→ Given data
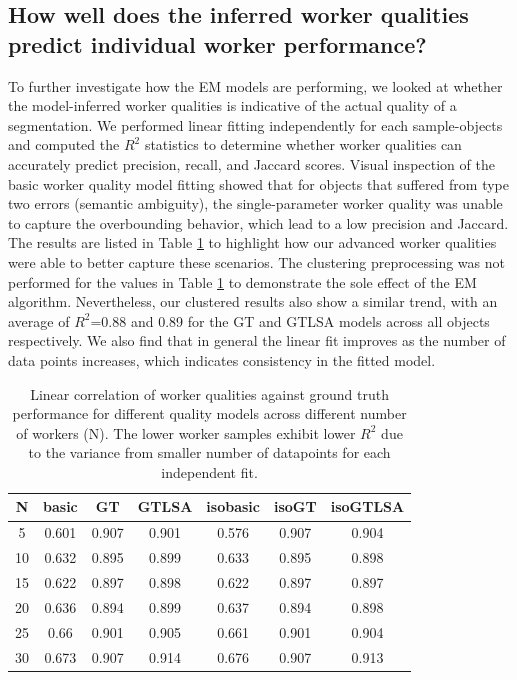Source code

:\subsection{How well does the inferred worker qualities predict individual worker performance?}
     To further investigate how the EM models are performing, we looked at whether the model-inferred worker qualities is indicative of the actual quality of a segmentation. We performed linear fitting independently for each sample-objects and computed the $R^2$ statistics to determine whether worker qualities can accurately predict precision, recall, and Jaccard scores. Visual inspection of the basic worker quality model fitting showed that for objects that suffered from type two errors (semantic ambiguity), the single-parameter worker quality was unable to capture the overbounding behavior, which lead to a low precision and Jaccard. The results are listed in Table \ref{correlation} to highlight how our advanced worker qualities were able to better capture these scenarios. The clustering preprocessing was not performed for the values in Table \ref{correlation} to demonstrate the sole effect of the EM algorithm. Nevertheless, our clustered results also show a similar trend, with an average of $R^2$=0.88 and 0.89 for the GT and GTLSA models across all objects respectively. We also find that in general the linear fit improves as the number of data points increases, which indicates consistency in the fitted model.
    \begin{table}[ht!]
      \small
      \begin{tabular}{ccccccc}
        \hline
           N &   basic &   GT &   GTLSA &   isobasic &   isoGT &   isoGTLSA \\
        \hline
              5 &      0.601 &   0.907 &      0.901 &       0.576 &    0.907 &       0.904 \\
            10 &      0.632 &   0.895 &      0.899 &       0.633 &    0.895 &       0.898 \\
            15 &      0.622 &   0.897 &      0.898 &       0.622 &    0.897 &       0.897 \\
            20 &      0.636 &   0.894 &      0.899 &       0.637 &    0.894 &       0.898 \\
            25 &      0.66  &   0.901 &      0.905 &       0.661 &    0.901 &       0.904 \\
            30 &      0.673 &   0.907 &      \cellcolor{blue!25}0.914 &       0.676 &    0.907 &       \cellcolor{blue!25}0.913 \\
        \hline
      \end{tabular}
        \caption{Linear correlation of worker qualities against ground truth performance for different quality models across different number of workers (N). The lower worker samples exhibit lower $R^2$ due to the variance from smaller number of datapoints for each independent fit. }
        \label{correlation}
    \end{table}
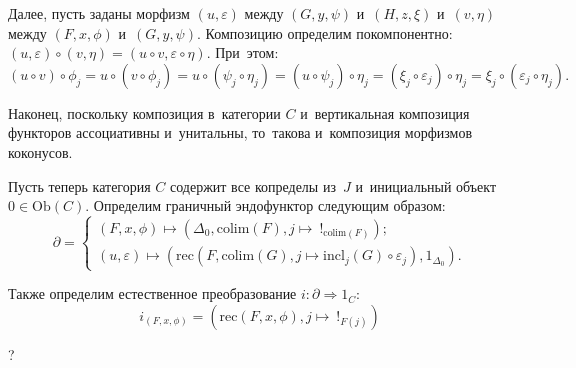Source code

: \documentclass{article}
\begin{document}
Далее, пусть заданы морфизм $(u, \varepsilon)$ между $(G, y, \psi)$ и~$(H, z, \xi)$ и~$(v, \eta)$ между $(F, x, \phi)$ и~$(G, y, \psi)$.
Композицию определим покомпонентно: $(u, \varepsilon) \circ (v, \eta) = (u \circ v, \varepsilon \circ \eta)$.
При~этом:
$$
    (u \circ v) \circ \phi_j = u \circ (v \circ \phi_j)
                             = u \circ (\psi_j \circ \eta_j)
                             = (u \circ \psi_j) \circ \eta_j
                             = (\xi_j \circ \varepsilon_j) \circ \eta_j
                             = \xi_j \circ (\varepsilon_j \circ \eta_j).
$$

Наконец, поскольку композиция в~категории $C$ и~вертикальная композиция функторов ассоциативны
и~унитальны, то~такова и~композиция морфизмов коконусов.

Пусть теперь категория $C$ содержит все копределы из~$J$ и~инициальный объект $0 \in \mathrm{Ob}(C)$.
Определим граничный эндофунктор следующим образом:
$$
\partial = \begin{cases}
             (F, x, \phi) \mapsto (\Delta_0, \mathrm{colim}(F), j \mapsto\ !_{\mathrm{colim}(F)}); \\
             (u, \varepsilon) \mapsto (\mathrm{rec}(F, \mathrm{colim}(G), j \mapsto \mathrm{incl}_j(G) \circ \varepsilon_j), 1_{\Delta_0}).
           \end{cases}
$$

Также определим естественное преобразование $i : \partial \Rightarrow 1_C$:
$$
    i_{(F, x, \phi)} = (\mathrm{rec}(F, x, \phi), j \mapsto\ !_{F(j)})
$$

?

\pagebreak
\end{document}

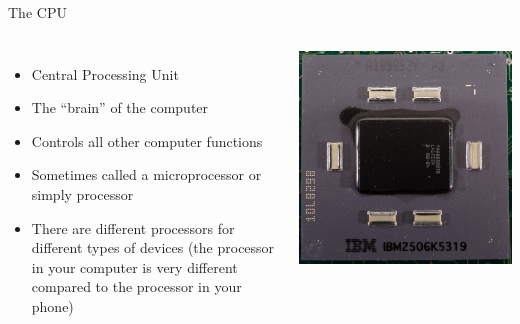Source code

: \documentclass[graphics]{beamer}
\begin{document}
\begin{frame}{The CPU}
\begin{columns}
    \begin{itemize}
        \item Central Processing Unit
        \item The ``brain'' of the computer
        \item Controls all other computer functions
        \item Sometimes called a microprocessor or simply processor
        \item There are different processors for different types of devices (the processor in your computer is very different compared to the processor in your phone)
    \end{itemize}
    \includegraphics[scale=0.6]{L02_ArchNumbersSystems/L2_p8_cpu.png}
    \end{columns}
\end{frame}
\end{document}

→ Instructions for the task
Apart from the pictures, write every entry out again exactly.

→ Response to the exercise
Source code

:\subsection{How well does the inferred worker qualities predict individual worker performance?}
     To further investigate how the EM models are performing, we looked at whether the model-inferred worker qualities is indicative of the actual quality of a segmentation. We performed linear fitting independently for each sample-objects and computed the $R^2$ statistics to determine whether worker qualities can accurately predict precision, recall, and Jaccard scores. Visual inspection of the basic worker quality model fitting showed that for objects that suffered from type two errors (semantic ambiguity), the single-parameter worker quality was unable to capture the overbounding behavior, which lead to a low precision and Jaccard. The results are listed in Table \ref{correlation} to highlight how our advanced worker qualities were able to better capture these scenarios. The clustering preprocessing was not performed for the values in Table \ref{correlation} to demonstrate the sole effect of the EM algorithm. Nevertheless, our clustered results also show a similar trend, with an average of $R^2$=0.88 and 0.89 for the GT and GTLSA models across all objects respectively. We also find that in general the linear fit improves as the number of data points increases, which indicates consistency in the fitted model.
    \begin{table}[ht!]
      \small
      \begin{tabular}{ccccccc}
        \hline
           N &   basic &   GT &   GTLSA &   isobasic &   isoGT &   isoGTLSA \\
        \hline
              5 &      0.601 &   0.907 &      0.901 &       0.576 &    0.907 &       0.904 \\
            10 &      0.632 &   0.895 &      0.899 &       0.633 &    0.895 &       0.898 \\
            15 &      0.622 &   0.897 &      0.898 &       0.622 &    0.897 &       0.897 \\
            20 &      0.636 &   0.894 &      0.899 &       0.637 &    0.894 &       0.898 \\
            25 &      0.66  &   0.901 &      0.905 &       0.661 &    0.901 &       0.904 \\
            30 &      0.673 &   0.907 &      \cellcolor{blue!25}0.914 &       0.676 &    0.907 &       \cellcolor{blue!25}0.913 \\
        \hline
      \end{tabular}
        \caption{Linear correlation of worker qualities against ground truth performance for different quality models across different number of workers (N). The lower worker samples exhibit lower $R^2$ due to the variance from smaller number of datapoints for each independent fit. }
        \label{correlation}
    \end{table}
Source code

: \documentclass{article}
\begin{document}
Далее, пусть заданы морфизм $(u, \varepsilon)$ между $(G, y, \psi)$ и~$(H, z, \xi)$ и~$(v, \eta)$ между $(F, x, \phi)$ и~$(G, y, \psi)$.
Композицию определим покомпонентно: $(u, \varepsilon) \circ (v, \eta) = (u \circ v, \varepsilon \circ \eta)$.
При~этом:
$$
    (u \circ v) \circ \phi_j = u \circ (v \circ \phi_j)
                             = u \circ (\psi_j \circ \eta_j)
                             = (u \circ \psi_j) \circ \eta_j
                             = (\xi_j \circ \varepsilon_j) \circ \eta_j
                             = \xi_j \circ (\varepsilon_j \circ \eta_j).
$$

Наконец, поскольку композиция в~категории $C$ и~вертикальная композиция функторов ассоциативны
и~унитальны, то~такова и~композиция морфизмов коконусов.

Пусть теперь категория $C$ содержит все копределы из~$J$ и~инициальный объект $0 \in \mathrm{Ob}(C)$.
Определим граничный эндофунктор следующим образом:
$$
\partial = \begin{cases}
             (F, x, \phi) \mapsto (\Delta_0, \mathrm{colim}(F), j \mapsto\ !_{\mathrm{colim}(F)}); \\
             (u, \varepsilon) \mapsto (\mathrm{rec}(F, \mathrm{colim}(G), j \mapsto \mathrm{incl}_j(G) \circ \varepsilon_j), 1_{\Delta_0}).
           \end{cases}
$$

Также определим естественное преобразование $i : \partial \Rightarrow 1_C$:
$$
    i_{(F, x, \phi)} = (\mathrm{rec}(F, x, \phi), j \mapsto\ !_{F(j)})
$$

?

\pagebreak
\end{document}

Source code

: \documentclass[graphics]{beamer}
\begin{document}
\begin{frame}{The CPU}
\begin{columns}
    \begin{itemize}
        \item Central Processing Unit
        \item The ``brain'' of the computer
        \item Controls all other computer functions
        \item Sometimes called a microprocessor or simply processor
        \item There are different processors for different types of devices (the processor in your computer is very different compared to the processor in your phone)
    \end{itemize}
    \includegraphics[scale=0.6]{L02_ArchNumbersSystems/L2_p8_cpu.png}
    \end{columns}
\end{frame}
\end{document}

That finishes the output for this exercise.